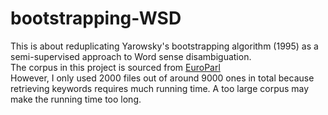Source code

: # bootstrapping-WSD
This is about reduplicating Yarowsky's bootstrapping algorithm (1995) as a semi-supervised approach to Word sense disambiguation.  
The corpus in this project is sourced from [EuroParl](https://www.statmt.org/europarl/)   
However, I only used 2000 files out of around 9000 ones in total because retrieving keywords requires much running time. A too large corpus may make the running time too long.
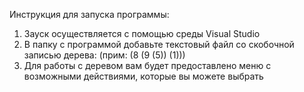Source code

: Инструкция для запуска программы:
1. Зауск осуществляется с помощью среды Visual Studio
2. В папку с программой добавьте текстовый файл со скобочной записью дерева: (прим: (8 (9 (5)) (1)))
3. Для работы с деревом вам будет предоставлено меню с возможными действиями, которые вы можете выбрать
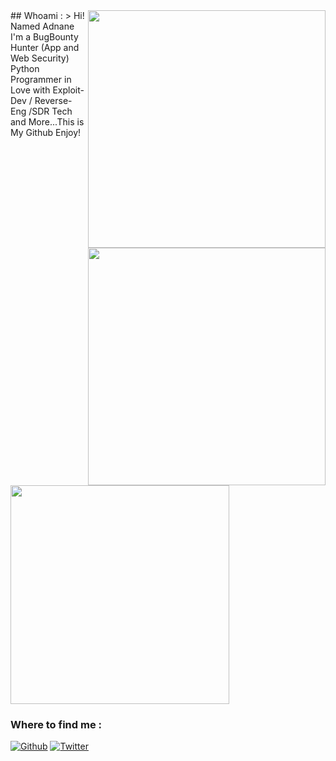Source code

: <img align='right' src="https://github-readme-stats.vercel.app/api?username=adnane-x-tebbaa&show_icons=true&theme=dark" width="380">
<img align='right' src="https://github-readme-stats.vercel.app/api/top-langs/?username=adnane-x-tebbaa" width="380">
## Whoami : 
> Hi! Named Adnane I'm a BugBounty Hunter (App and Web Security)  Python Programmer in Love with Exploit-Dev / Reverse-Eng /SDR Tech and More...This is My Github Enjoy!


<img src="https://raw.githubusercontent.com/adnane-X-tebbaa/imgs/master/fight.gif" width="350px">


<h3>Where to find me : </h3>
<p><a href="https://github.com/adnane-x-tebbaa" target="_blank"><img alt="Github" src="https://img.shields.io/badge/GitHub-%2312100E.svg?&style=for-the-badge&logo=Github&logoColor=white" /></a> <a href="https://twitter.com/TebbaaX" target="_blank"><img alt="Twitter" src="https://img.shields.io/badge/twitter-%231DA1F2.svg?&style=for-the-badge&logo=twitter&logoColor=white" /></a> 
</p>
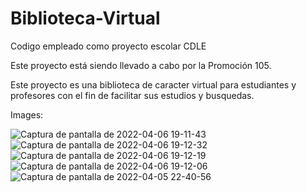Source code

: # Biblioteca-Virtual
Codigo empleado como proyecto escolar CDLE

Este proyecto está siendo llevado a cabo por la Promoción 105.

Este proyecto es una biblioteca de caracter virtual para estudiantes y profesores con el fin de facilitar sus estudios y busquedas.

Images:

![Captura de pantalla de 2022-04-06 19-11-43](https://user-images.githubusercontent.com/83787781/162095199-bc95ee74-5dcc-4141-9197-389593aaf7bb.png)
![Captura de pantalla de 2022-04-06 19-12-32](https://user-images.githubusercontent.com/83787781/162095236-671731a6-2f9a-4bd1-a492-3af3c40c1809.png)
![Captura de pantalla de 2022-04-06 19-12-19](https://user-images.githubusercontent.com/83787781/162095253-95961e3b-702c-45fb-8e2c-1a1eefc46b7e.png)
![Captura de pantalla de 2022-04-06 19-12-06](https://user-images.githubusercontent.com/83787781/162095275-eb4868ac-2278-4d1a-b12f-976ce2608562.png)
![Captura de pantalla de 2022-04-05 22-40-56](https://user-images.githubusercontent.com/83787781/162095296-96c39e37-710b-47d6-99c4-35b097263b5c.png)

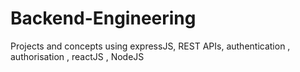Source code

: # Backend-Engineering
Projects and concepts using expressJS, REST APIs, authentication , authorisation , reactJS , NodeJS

**********

Type the entries again verbatim. Drop the images.

Source code

: # bootstrapping-WSD
This is about reduplicating Yarowsky's bootstrapping algorithm (1995) as a semi-supervised approach to Word sense disambiguation.  
The corpus in this project is sourced from [EuroParl](https://www.statmt.org/europarl/)   
However, I only used 2000 files out of around 9000 ones in total because retrieving keywords requires much running time. A too large corpus may make the running time too long.
Source code

: Инструкция для запуска программы:
1. Зауск осуществляется с помощью среды Visual Studio
2. В папку с программой добавьте текстовый файл со скобочной записью дерева: (прим: (8 (9 (5)) (1)))
3. Для работы с деревом вам будет предоставлено меню с возможными действиями, которые вы можете выбрать
Source code

: <img align='right' src="https://github-readme-stats.vercel.app/api?username=adnane-x-tebbaa&show_icons=true&theme=dark" width="380">
<img align='right' src="https://github-readme-stats.vercel.app/api/top-langs/?username=adnane-x-tebbaa" width="380">
## Whoami : 
> Hi! Named Adnane I'm a BugBounty Hunter (App and Web Security)  Python Programmer in Love with Exploit-Dev / Reverse-Eng /SDR Tech and More...This is My Github Enjoy!


<img src="https://raw.githubusercontent.com/adnane-X-tebbaa/imgs/master/fight.gif" width="350px">


<h3>Where to find me : </h3>
<p><a href="https://github.com/adnane-x-tebbaa" target="_blank"><img alt="Github" src="https://img.shields.io/badge/GitHub-%2312100E.svg?&style=for-the-badge&logo=Github&logoColor=white" /></a> <a href="https://twitter.com/TebbaaX" target="_blank"><img alt="Twitter" src="https://img.shields.io/badge/twitter-%231DA1F2.svg?&style=for-the-badge&logo=twitter&logoColor=white" /></a> 
</p>
Source code

: # Biblioteca-Virtual
Codigo empleado como proyecto escolar CDLE

Este proyecto está siendo llevado a cabo por la Promoción 105.

Este proyecto es una biblioteca de caracter virtual para estudiantes y profesores con el fin de facilitar sus estudios y busquedas.

Images:

![Captura de pantalla de 2022-04-06 19-11-43](https://user-images.githubusercontent.com/83787781/162095199-bc95ee74-5dcc-4141-9197-389593aaf7bb.png)
![Captura de pantalla de 2022-04-06 19-12-32](https://user-images.githubusercontent.com/83787781/162095236-671731a6-2f9a-4bd1-a492-3af3c40c1809.png)
![Captura de pantalla de 2022-04-06 19-12-19](https://user-images.githubusercontent.com/83787781/162095253-95961e3b-702c-45fb-8e2c-1a1eefc46b7e.png)
![Captura de pantalla de 2022-04-06 19-12-06](https://user-images.githubusercontent.com/83787781/162095275-eb4868ac-2278-4d1a-b12f-976ce2608562.png)
![Captura de pantalla de 2022-04-05 22-40-56](https://user-images.githubusercontent.com/83787781/162095296-96c39e37-710b-47d6-99c4-35b097263b5c.png)

Source code

: # Backend-Engineering
Projects and concepts using expressJS, REST APIs, authentication , authorisation , reactJS , NodeJS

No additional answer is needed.